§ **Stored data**
—————

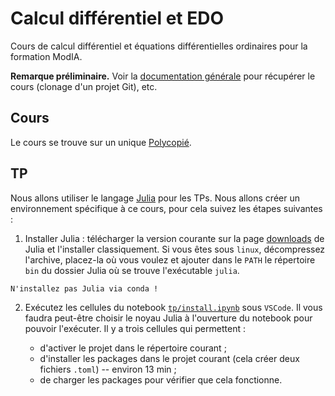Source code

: # Calcul différentiel et EDO

Cours de calcul différentiel et équations différentielles ordinaires pour la formation ModIA.

**Remarque préliminaire.** Voir la [documentation générale](https://gitlab.irit.fr/toc/etu-n7/documentation) pour récupérer le cours (clonage d'un projet Git), etc.

## Cours

Le cours se trouve sur un unique [Polycopié](https://gitlab.irit.fr/toc/etu-n7/calcul-differentiel-edo/-/raw/main/cours-cd-edo.pdf?ref_type=heads).

## TP

Nous allons utiliser le langage [Julia](https://julialang.org) pour les TPs. Nous allons créer un environnement spécifique à ce cours, pour cela suivez les étapes suivantes :

1. Installer Julia : télécharger la version courante sur la page [downloads](https://julialang.org/downloads/) de Julia et l'installer classiquement. Si vous êtes sous `linux`, décompressez l'archive, placez-la où vous voulez et ajouter dans le `PATH` le répertoire `bin` du dossier Julia où se trouve l'exécutable `julia`.

```
N'installez pas Julia via conda !
```

2. Exécutez les cellules du notebook [`tp/install.ipynb`](tp/install.ipynb) sous `VSCode`. Il vous faudra peut-être choisir le noyau Julia à l'ouverture du notebook pour pouvoir l'exécuter. Il y a trois cellules qui permettent :

    - d'activer le projet dans le répertoire courant ;
    - d'installer les packages dans le projet courant (cela créer deux fichiers `.toml`) -- environ 13 min ;
    - de charger les packages pour vérifier que cela fonctionne.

—————

§ **Exercise**
From the line holding "2. Exécutez les" through the final line of the data above, copy every line exactly as written. Include nothing else.

§ **Written solution**
2. Exécutez les cellules du notebook [`tp/install.ipynb`](tp/install.ipynb) sous `VSCode`. Il vous faudra peut-être choisir le noyau Julia à l'ouverture du notebook pour pouvoir l'exécuter. Il y a trois cellules qui permettent :

    - d'activer le projet dans le répertoire courant ;
    - d'installer les packages dans le projet courant (cela créer deux fichiers `.toml`) -- environ 13 min ;
    - de charger les packages pour vérifier que cela fonctionne.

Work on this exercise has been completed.